Oil Spillage: Akwa-Ibom communities get N82bn compensation as damages from Mobil, NNPC

gas pipeline 1024x683 2 2

Justice Taiwo Taiwo of the Federal High Court, Abuja Monday ordered the Mobil Producing Nigeria Unlimited and the Nigerian National Petroleum Corporation (NNPC) to pay the oil communities N81.9 billion over oil spillage.

While he awarded the sum of N42.8 billion as damages for intangible losses, N21.9 billion was equally awarded for special damages as annotated and N10 billion as general damages.

In his judgment, Justice Taiwo Taiwo, ordered that the payment must be paid within 14 days, saying failure of which 8 per cent interest would be accruable on the principal sum annually.

The affected communities that will benefit what the court described as cumulative damages domiciled in Ibeno LGA of Akwa Ibom.

The suit this medium reports was instituted against the two defendants by the aggrieved oil producing communities.

Justice Taiwo held further that the American oil company and NNPC were negligent in the way and manner they handled oil spills that caused environmental degradation in the communities.

Taiwo particularly took swipe at the NNPC for being interested in the revenue generations from the oil exploration at the expense of the lives of the people in the communities.

He said that he believed the oral and documentary evidence adduced by the plaintiffs to support their claims that lives were made miserable for them when their water and land were polluted through crude oil leakages from old oil pipelines.

He noted the claims of Mobil that it did clean up exercise but held that the oil giant failed to address the compensation that would have mitigated the economic losses of the people said to be mainly fishermen and farmers.

The Judge, who described as unreliable witnesses called by Mobil, noted that for no reason they became evasive during cross examination by counsel to the plaintiffs.

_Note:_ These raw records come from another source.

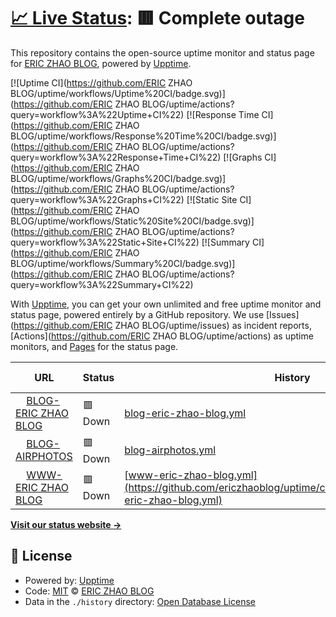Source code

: # [📈 Live Status](https://demo.upptime.js.org): <!--live status--> **🟥 Complete outage**

This repository contains the open-source uptime monitor and status page for [ERIC ZHAO BLOG](https://demo.upptime.js.org), powered by [Upptime](https://github.com/upptime/upptime).

[![Uptime CI](https://github.com/ERIC ZHAO BLOG/uptime/workflows/Uptime%20CI/badge.svg)](https://github.com/ERIC ZHAO BLOG/uptime/actions?query=workflow%3A%22Uptime+CI%22)
[![Response Time CI](https://github.com/ERIC ZHAO BLOG/uptime/workflows/Response%20Time%20CI/badge.svg)](https://github.com/ERIC ZHAO BLOG/uptime/actions?query=workflow%3A%22Response+Time+CI%22)
[![Graphs CI](https://github.com/ERIC ZHAO BLOG/uptime/workflows/Graphs%20CI/badge.svg)](https://github.com/ERIC ZHAO BLOG/uptime/actions?query=workflow%3A%22Graphs+CI%22)
[![Static Site CI](https://github.com/ERIC ZHAO BLOG/uptime/workflows/Static%20Site%20CI/badge.svg)](https://github.com/ERIC ZHAO BLOG/uptime/actions?query=workflow%3A%22Static+Site+CI%22)
[![Summary CI](https://github.com/ERIC ZHAO BLOG/uptime/workflows/Summary%20CI/badge.svg)](https://github.com/ERIC ZHAO BLOG/uptime/actions?query=workflow%3A%22Summary+CI%22)

With [Upptime](https://upptime.js.org), you can get your own unlimited and free uptime monitor and status page, powered entirely by a GitHub repository. We use [Issues](https://github.com/ERIC ZHAO BLOG/uptime/issues) as incident reports, [Actions](https://github.com/ERIC ZHAO BLOG/uptime/actions) as uptime monitors, and [Pages](https://demo.upptime.js.org) for the status page.

<!--start: status pages-->
<!-- This summary is generated by Upptime (https://github.com/upptime/upptime) -->
<!-- Do not edit this manually, your changes will be overwritten -->
<!-- prettier-ignore -->
| URL | Status | History | Response Time | Uptime |
| --- | ------ | ------- | ------------- | ------ |
| <img alt="" src="https://favicons.githubusercontent.com/blog.csn3366.ga" height="13"> [BLOG-ERIC ZHAO BLOG](https://blog.csn3366.ga) | 🟥 Down | [blog-eric-zhao-blog.yml](https://github.com/ericzhaoblog/uptime/commits/HEAD/history/blog-eric-zhao-blog.yml) | <details><summary><img alt="Response time graph" src="./graphs/blog-eric-zhao-blog/response-time-week.png" height="20"> 519ms</summary><br><a href="https://demo.upptime.js.org/history/blog-eric-zhao-blog"><img alt="Response time 695" src="https://img.shields.io/endpoint?url=https%3A%2F%2Fraw.githubusercontent.com%2Fericzhaoblog%2Fuptime%2FHEAD%2Fapi%2Fblog-eric-zhao-blog%2Fresponse-time.json"></a><br><a href="https://demo.upptime.js.org/history/blog-eric-zhao-blog"><img alt="24-hour response time 0" src="https://img.shields.io/endpoint?url=https%3A%2F%2Fraw.githubusercontent.com%2Fericzhaoblog%2Fuptime%2FHEAD%2Fapi%2Fblog-eric-zhao-blog%2Fresponse-time-day.json"></a><br><a href="https://demo.upptime.js.org/history/blog-eric-zhao-blog"><img alt="7-day response time 519" src="https://img.shields.io/endpoint?url=https%3A%2F%2Fraw.githubusercontent.com%2Fericzhaoblog%2Fuptime%2FHEAD%2Fapi%2Fblog-eric-zhao-blog%2Fresponse-time-week.json"></a><br><a href="https://demo.upptime.js.org/history/blog-eric-zhao-blog"><img alt="30-day response time 1048" src="https://img.shields.io/endpoint?url=https%3A%2F%2Fraw.githubusercontent.com%2Fericzhaoblog%2Fuptime%2FHEAD%2Fapi%2Fblog-eric-zhao-blog%2Fresponse-time-month.json"></a><br><a href="https://demo.upptime.js.org/history/blog-eric-zhao-blog"><img alt="1-year response time 695" src="https://img.shields.io/endpoint?url=https%3A%2F%2Fraw.githubusercontent.com%2Fericzhaoblog%2Fuptime%2FHEAD%2Fapi%2Fblog-eric-zhao-blog%2Fresponse-time-year.json"></a></details> | <details><summary><a href="https://demo.upptime.js.org/history/blog-eric-zhao-blog">0.00%</a></summary><a href="https://demo.upptime.js.org/history/blog-eric-zhao-blog"><img alt="All-time uptime 0.00%" src="https://img.shields.io/endpoint?url=https%3A%2F%2Fraw.githubusercontent.com%2Fericzhaoblog%2Fuptime%2FHEAD%2Fapi%2Fblog-eric-zhao-blog%2Fuptime.json"></a><br><a href="https://demo.upptime.js.org/history/blog-eric-zhao-blog"><img alt="24-hour uptime 0.00%" src="https://img.shields.io/endpoint?url=https%3A%2F%2Fraw.githubusercontent.com%2Fericzhaoblog%2Fuptime%2FHEAD%2Fapi%2Fblog-eric-zhao-blog%2Fuptime-day.json"></a><br><a href="https://demo.upptime.js.org/history/blog-eric-zhao-blog"><img alt="7-day uptime 0.00%" src="https://img.shields.io/endpoint?url=https%3A%2F%2Fraw.githubusercontent.com%2Fericzhaoblog%2Fuptime%2FHEAD%2Fapi%2Fblog-eric-zhao-blog%2Fuptime-week.json"></a><br><a href="https://demo.upptime.js.org/history/blog-eric-zhao-blog"><img alt="30-day uptime 7.96%" src="https://img.shields.io/endpoint?url=https%3A%2F%2Fraw.githubusercontent.com%2Fericzhaoblog%2Fuptime%2FHEAD%2Fapi%2Fblog-eric-zhao-blog%2Fuptime-month.json"></a><br><a href="https://demo.upptime.js.org/history/blog-eric-zhao-blog"><img alt="1-year uptime 0.00%" src="https://img.shields.io/endpoint?url=https%3A%2F%2Fraw.githubusercontent.com%2Fericzhaoblog%2Fuptime%2FHEAD%2Fapi%2Fblog-eric-zhao-blog%2Fuptime-year.json"></a></details>
| <img alt="" src="https://favicons.githubusercontent.com/blog.airphotos.top" height="13"> [BLOG-AIRPHOTOS](https://blog.airphotos.top) | 🟥 Down | [blog-airphotos.yml](https://github.com/ericzhaoblog/uptime/commits/HEAD/history/blog-airphotos.yml) | <details><summary><img alt="Response time graph" src="./graphs/blog-airphotos/response-time-week.png" height="20"> 0ms</summary><br><a href="https://demo.upptime.js.org/history/blog-airphotos"><img alt="Response time 301" src="https://img.shields.io/endpoint?url=https%3A%2F%2Fraw.githubusercontent.com%2Fericzhaoblog%2Fuptime%2FHEAD%2Fapi%2Fblog-airphotos%2Fresponse-time.json"></a><br><a href="https://demo.upptime.js.org/history/blog-airphotos"><img alt="24-hour response time 0" src="https://img.shields.io/endpoint?url=https%3A%2F%2Fraw.githubusercontent.com%2Fericzhaoblog%2Fuptime%2FHEAD%2Fapi%2Fblog-airphotos%2Fresponse-time-day.json"></a><br><a href="https://demo.upptime.js.org/history/blog-airphotos"><img alt="7-day response time 0" src="https://img.shields.io/endpoint?url=https%3A%2F%2Fraw.githubusercontent.com%2Fericzhaoblog%2Fuptime%2FHEAD%2Fapi%2Fblog-airphotos%2Fresponse-time-week.json"></a><br><a href="https://demo.upptime.js.org/history/blog-airphotos"><img alt="30-day response time 0" src="https://img.shields.io/endpoint?url=https%3A%2F%2Fraw.githubusercontent.com%2Fericzhaoblog%2Fuptime%2FHEAD%2Fapi%2Fblog-airphotos%2Fresponse-time-month.json"></a><br><a href="https://demo.upptime.js.org/history/blog-airphotos"><img alt="1-year response time 301" src="https://img.shields.io/endpoint?url=https%3A%2F%2Fraw.githubusercontent.com%2Fericzhaoblog%2Fuptime%2FHEAD%2Fapi%2Fblog-airphotos%2Fresponse-time-year.json"></a></details> | <details><summary><a href="https://demo.upptime.js.org/history/blog-airphotos">0.00%</a></summary><a href="https://demo.upptime.js.org/history/blog-airphotos"><img alt="All-time uptime 0.00%" src="https://img.shields.io/endpoint?url=https%3A%2F%2Fraw.githubusercontent.com%2Fericzhaoblog%2Fuptime%2FHEAD%2Fapi%2Fblog-airphotos%2Fuptime.json"></a><br><a href="https://demo.upptime.js.org/history/blog-airphotos"><img alt="24-hour uptime 0.00%" src="https://img.shields.io/endpoint?url=https%3A%2F%2Fraw.githubusercontent.com%2Fericzhaoblog%2Fuptime%2FHEAD%2Fapi%2Fblog-airphotos%2Fuptime-day.json"></a><br><a href="https://demo.upptime.js.org/history/blog-airphotos"><img alt="7-day uptime 0.00%" src="https://img.shields.io/endpoint?url=https%3A%2F%2Fraw.githubusercontent.com%2Fericzhaoblog%2Fuptime%2FHEAD%2Fapi%2Fblog-airphotos%2Fuptime-week.json"></a><br><a href="https://demo.upptime.js.org/history/blog-airphotos"><img alt="30-day uptime 7.96%" src="https://img.shields.io/endpoint?url=https%3A%2F%2Fraw.githubusercontent.com%2Fericzhaoblog%2Fuptime%2FHEAD%2Fapi%2Fblog-airphotos%2Fuptime-month.json"></a><br><a href="https://demo.upptime.js.org/history/blog-airphotos"><img alt="1-year uptime 0.00%" src="https://img.shields.io/endpoint?url=https%3A%2F%2Fraw.githubusercontent.com%2Fericzhaoblog%2Fuptime%2FHEAD%2Fapi%2Fblog-airphotos%2Fuptime-year.json"></a></details>
| <img alt="" src="https://favicons.githubusercontent.com/www.csn3366.ga" height="13"> [WWW-ERIC ZHAO BLOG](https://www.csn3366.ga) | 🟥 Down | [www-eric-zhao-blog.yml](https://github.com/ericzhaoblog/uptime/commits/HEAD/history/www-eric-zhao-blog.yml) | <details><summary><img alt="Response time graph" src="./graphs/www-eric-zhao-blog/response-time-week.png" height="20"> 776ms</summary><br><a href="https://demo.upptime.js.org/history/www-eric-zhao-blog"><img alt="Response time 619" src="https://img.shields.io/endpoint?url=https%3A%2F%2Fraw.githubusercontent.com%2Fericzhaoblog%2Fuptime%2FHEAD%2Fapi%2Fwww-eric-zhao-blog%2Fresponse-time.json"></a><br><a href="https://demo.upptime.js.org/history/www-eric-zhao-blog"><img alt="24-hour response time 0" src="https://img.shields.io/endpoint?url=https%3A%2F%2Fraw.githubusercontent.com%2Fericzhaoblog%2Fuptime%2FHEAD%2Fapi%2Fwww-eric-zhao-blog%2Fresponse-time-day.json"></a><br><a href="https://demo.upptime.js.org/history/www-eric-zhao-blog"><img alt="7-day response time 776" src="https://img.shields.io/endpoint?url=https%3A%2F%2Fraw.githubusercontent.com%2Fericzhaoblog%2Fuptime%2FHEAD%2Fapi%2Fwww-eric-zhao-blog%2Fresponse-time-week.json"></a><br><a href="https://demo.upptime.js.org/history/www-eric-zhao-blog"><img alt="30-day response time 887" src="https://img.shields.io/endpoint?url=https%3A%2F%2Fraw.githubusercontent.com%2Fericzhaoblog%2Fuptime%2FHEAD%2Fapi%2Fwww-eric-zhao-blog%2Fresponse-time-month.json"></a><br><a href="https://demo.upptime.js.org/history/www-eric-zhao-blog"><img alt="1-year response time 619" src="https://img.shields.io/endpoint?url=https%3A%2F%2Fraw.githubusercontent.com%2Fericzhaoblog%2Fuptime%2FHEAD%2Fapi%2Fwww-eric-zhao-blog%2Fresponse-time-year.json"></a></details> | <details><summary><a href="https://demo.upptime.js.org/history/www-eric-zhao-blog">0.00%</a></summary><a href="https://demo.upptime.js.org/history/www-eric-zhao-blog"><img alt="All-time uptime 0.00%" src="https://img.shields.io/endpoint?url=https%3A%2F%2Fraw.githubusercontent.com%2Fericzhaoblog%2Fuptime%2FHEAD%2Fapi%2Fwww-eric-zhao-blog%2Fuptime.json"></a><br><a href="https://demo.upptime.js.org/history/www-eric-zhao-blog"><img alt="24-hour uptime 0.00%" src="https://img.shields.io/endpoint?url=https%3A%2F%2Fraw.githubusercontent.com%2Fericzhaoblog%2Fuptime%2FHEAD%2Fapi%2Fwww-eric-zhao-blog%2Fuptime-day.json"></a><br><a href="https://demo.upptime.js.org/history/www-eric-zhao-blog"><img alt="7-day uptime 0.00%" src="https://img.shields.io/endpoint?url=https%3A%2F%2Fraw.githubusercontent.com%2Fericzhaoblog%2Fuptime%2FHEAD%2Fapi%2Fwww-eric-zhao-blog%2Fuptime-week.json"></a><br><a href="https://demo.upptime.js.org/history/www-eric-zhao-blog"><img alt="30-day uptime 7.96%" src="https://img.shields.io/endpoint?url=https%3A%2F%2Fraw.githubusercontent.com%2Fericzhaoblog%2Fuptime%2FHEAD%2Fapi%2Fwww-eric-zhao-blog%2Fuptime-month.json"></a><br><a href="https://demo.upptime.js.org/history/www-eric-zhao-blog"><img alt="1-year uptime 0.00%" src="https://img.shields.io/endpoint?url=https%3A%2F%2Fraw.githubusercontent.com%2Fericzhaoblog%2Fuptime%2FHEAD%2Fapi%2Fwww-eric-zhao-blog%2Fuptime-year.json"></a></details>

<!--end: status pages-->

[**Visit our status website →**](https://demo.upptime.js.org)

## 📄 License

- Powered by: [Upptime](https://github.com/upptime/upptime)
- Code: [MIT](./LICENSE) © [ERIC ZHAO BLOG](https://demo.upptime.js.org)
- Data in the `./history` directory: [Open Database License](https://opendatacommons.org/licenses/odbl/1-0/)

He held, “The oral and documentary evidence produced by Mobil Company were not in any way helpful to the court, they were targeted at serving predetermined interest.

“Some of the witnesses ought not to have come to the court at all going by the discrepancies in the documents brought to the court, as they only embarked on guess research that was not reliable.

“Both Mobil and NNPC were negligent by their failure to visit places of the leakages of the crude oil that led to the contamination of Rivers and creeks,”

Meanwhile, Justice Taiwo rejected the claims of the Mobile joint venture partner, NNPC, that the suit was statute barred in 2012 when it was filed by the aggrieved plaintiffs.

The NNPC had claimed that the suit was not filed within 12 months by the plaintiffs as required by the provision of Section 12, Sub Section 1 of the NNPC Act, 2004.

However, the judge held that the instant suit had to do with fundamental rights that cannot be rendered impotent by the statute of limitations.

He stated further that Section 11, Subsection 5 of the Oil Pipeline Act made it mandatory for oil companies to monitor and repair their pipelines to avoid spillages and environmental degradation.